A recent research report by Heith Copes (U Alabama at Birmingham) and Lynne Vieraitis (U Texas at Austin) has shed some light on this issue. Copes and Vieraitis searched federal court records in the US for people convicted of identity theft and then tried to find out where they were serving their sentences. They were able to find 297 inmates, from which they sampled 59 inmates in 14 prisons across the country. The convicts agreed to do detailed interviews, in private, to talk about themselves and their crimes, and the results are reported in a recent issue of Criminal Justice Review.
It turns out that identity theft is an equal-opportunity crime. The thieves were just about equally often men or women, black or white, from poor backgrounds or from middle/upper class families. The ages ranged from 23 to 60. About 52% of the criminals were employed at the time of their crimes, and only 35% used their employment status to facilitate their crime (most often mortgage fraud). Most of the ID thieves had been arrested for other crimes before, but some said they stopped doing other crimes because they could make more money stealing identities.

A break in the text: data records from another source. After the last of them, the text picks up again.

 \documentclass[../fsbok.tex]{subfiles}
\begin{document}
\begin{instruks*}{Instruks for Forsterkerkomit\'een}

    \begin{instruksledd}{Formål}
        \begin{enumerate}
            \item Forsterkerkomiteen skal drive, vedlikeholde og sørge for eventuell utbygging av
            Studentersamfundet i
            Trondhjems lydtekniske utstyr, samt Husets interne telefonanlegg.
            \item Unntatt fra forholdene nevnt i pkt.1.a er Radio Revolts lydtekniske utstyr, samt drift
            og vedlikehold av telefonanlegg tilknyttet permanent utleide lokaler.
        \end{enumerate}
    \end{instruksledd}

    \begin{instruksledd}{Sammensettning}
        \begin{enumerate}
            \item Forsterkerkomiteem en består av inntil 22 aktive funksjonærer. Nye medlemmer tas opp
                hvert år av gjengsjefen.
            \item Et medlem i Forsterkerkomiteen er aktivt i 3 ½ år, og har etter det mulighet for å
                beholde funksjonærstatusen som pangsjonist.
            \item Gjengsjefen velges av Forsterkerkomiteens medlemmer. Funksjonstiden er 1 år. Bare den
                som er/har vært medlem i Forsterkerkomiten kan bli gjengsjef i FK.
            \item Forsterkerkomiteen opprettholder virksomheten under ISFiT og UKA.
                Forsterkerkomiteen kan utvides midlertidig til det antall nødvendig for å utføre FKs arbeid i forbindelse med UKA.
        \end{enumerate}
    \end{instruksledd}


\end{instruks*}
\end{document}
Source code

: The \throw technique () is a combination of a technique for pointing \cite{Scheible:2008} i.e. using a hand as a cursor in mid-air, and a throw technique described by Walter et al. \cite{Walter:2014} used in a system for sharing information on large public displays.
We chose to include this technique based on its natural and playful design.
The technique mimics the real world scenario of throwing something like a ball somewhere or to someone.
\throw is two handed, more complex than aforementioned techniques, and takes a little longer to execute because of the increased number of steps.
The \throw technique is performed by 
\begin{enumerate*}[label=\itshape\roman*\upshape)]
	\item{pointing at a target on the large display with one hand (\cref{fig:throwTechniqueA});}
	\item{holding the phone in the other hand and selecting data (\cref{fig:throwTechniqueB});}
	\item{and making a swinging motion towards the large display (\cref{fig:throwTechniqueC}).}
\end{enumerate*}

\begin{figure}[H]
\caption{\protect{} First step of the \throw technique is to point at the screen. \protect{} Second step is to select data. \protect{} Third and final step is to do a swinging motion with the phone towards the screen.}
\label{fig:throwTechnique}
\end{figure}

The most common method for obtaining identity information was to buy it, often from employees of banks, mortgage companies, and government agencies. Identity information could also be bought off the street from petty criminals often fuelling drug habits. Other methods of obtaining IDs were robbing mailboxes and going through trashcans. Sometimes, victims willingly gave up their IDs in exchange for a portion of the fraud profits.
The most common method of converting identities into cash was to apply for credit cards using the false identity. These cards were then used to buy goods to be kept, returned for cash, or sold on the street. Buying gift cards was very popular because they could be quickly sold. Instant credit offers from big box stores were also a favourite.
Taking out new loans and mortgages was also a common form of cashing. ID thieves sometimes depositing bad cheques into newly opened accounts, using the false ID. After a couple of days, the cash would be withdrawn before the cheques could bounce. ID thieves would even create additional documents to complete a false identity, sometimes forging realistic copies and sometimes paying agency employees to issue the documents.
So, how do we understand identity theft? According to Copes and Vieraitis, “it is best categorized as an economic crime committed by a wide range of people from diverse backgrounds through a variety of legitimate (e.g., mortgage broker) and illegitimate (e.g., burglar) occupations.”
As to the issue of whether these are white-collar criminals: “Despite public perceptions of identity theft being a high-tech, computer driven crime, it is rather mundane and requires few technical skills. Identity thieves do not need to know how to hack into large, secure databases. They can simply dig through garbage or pay insiders for information. No particular group has a monopoly on the skills needed to be a capable identity thief.”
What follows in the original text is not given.